This is Exercise 7.1.D of Vakil's notes. A property $P$ being local on the source means that to check if a morphism $\pi: X \to Y$ has $P$, it suffices to check on any open cover $\{U_i\}$ of X.
I can't find an example showing why being an open embedding is not local on the source. In fact, let $\pi: (X, \mathscr{O}_X) \to (Y, \mathscr{O}_Y)$ is a morphism of schemes. Let $\{(U_i, \mathscr{O}_X|_{U_i})\}$ be an open cover of $X$. Suppose $\pi|_{U_i} = \pi_i$ is an open embedding for all $i$, then there are isomorphisms $(U_i, \mathscr{O}_X|_{U_i}) \xrightarrow[]{\rho_i}(V_i, \mathscr{O}_Y|_{V_i})$ where $V_i$ is an open subset of $Y$. Now these isomorphisms glue to an isomorphism $(X, \mathscr{O}_X) \to (\bigcup V_i, \mathscr{O}_Y|_{\bigcup V_i})$ where $\bigcup V_i$ is an open subset of $Y$. So $\pi$ is an open embedding.
What's wrong in my argument above? Can anyone give me a counterexample showing this is not open on the source? Thanks!
Consider a covering map. For example the obvious map $\mathbb{A}^1\sqcup \mathbb{A}^1 \to \mathbb{A}^1$.

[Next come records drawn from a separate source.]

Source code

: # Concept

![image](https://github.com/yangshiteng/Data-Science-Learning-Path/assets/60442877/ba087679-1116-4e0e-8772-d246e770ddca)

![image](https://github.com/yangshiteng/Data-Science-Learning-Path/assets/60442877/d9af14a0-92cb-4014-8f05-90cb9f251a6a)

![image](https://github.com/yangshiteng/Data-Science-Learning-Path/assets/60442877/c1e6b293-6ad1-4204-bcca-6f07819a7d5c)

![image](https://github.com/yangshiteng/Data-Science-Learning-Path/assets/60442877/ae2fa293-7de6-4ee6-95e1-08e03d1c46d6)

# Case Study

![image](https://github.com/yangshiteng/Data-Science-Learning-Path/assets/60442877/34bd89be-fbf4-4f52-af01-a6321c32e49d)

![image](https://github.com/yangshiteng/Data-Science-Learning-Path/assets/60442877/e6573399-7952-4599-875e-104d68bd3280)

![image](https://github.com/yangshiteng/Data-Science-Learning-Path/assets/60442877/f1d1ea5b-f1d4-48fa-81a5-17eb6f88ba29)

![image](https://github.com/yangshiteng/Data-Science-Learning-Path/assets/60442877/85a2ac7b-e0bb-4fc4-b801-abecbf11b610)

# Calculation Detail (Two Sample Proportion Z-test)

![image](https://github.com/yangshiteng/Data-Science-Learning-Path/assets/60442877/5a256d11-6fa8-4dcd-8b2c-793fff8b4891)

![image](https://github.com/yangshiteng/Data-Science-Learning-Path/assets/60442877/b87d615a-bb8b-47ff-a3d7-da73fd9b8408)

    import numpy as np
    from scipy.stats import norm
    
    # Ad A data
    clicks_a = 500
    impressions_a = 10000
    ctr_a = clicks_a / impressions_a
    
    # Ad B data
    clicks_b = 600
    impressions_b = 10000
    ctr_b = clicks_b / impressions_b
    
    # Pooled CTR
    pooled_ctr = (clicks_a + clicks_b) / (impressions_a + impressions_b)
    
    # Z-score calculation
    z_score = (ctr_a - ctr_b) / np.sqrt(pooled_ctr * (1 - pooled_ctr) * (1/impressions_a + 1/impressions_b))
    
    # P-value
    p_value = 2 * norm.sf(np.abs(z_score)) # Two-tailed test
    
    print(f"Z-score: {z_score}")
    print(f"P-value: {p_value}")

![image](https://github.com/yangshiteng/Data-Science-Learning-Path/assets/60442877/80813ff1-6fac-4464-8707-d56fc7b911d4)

The problem is that a map being a local homeomorphism doesn't guarantee that it is a global homeomorphism. In fact I can give you worse. Consider the map from the affine line with doubled origin to the affine line collapsing the double origin. This is locally an open embedding, but certainly not an isomorphism.
The problem with your argument is that even if the isomorphisms glue to a morphism, they don't necessarily glue to an isomorphism. This is only the case if their inverses also glue.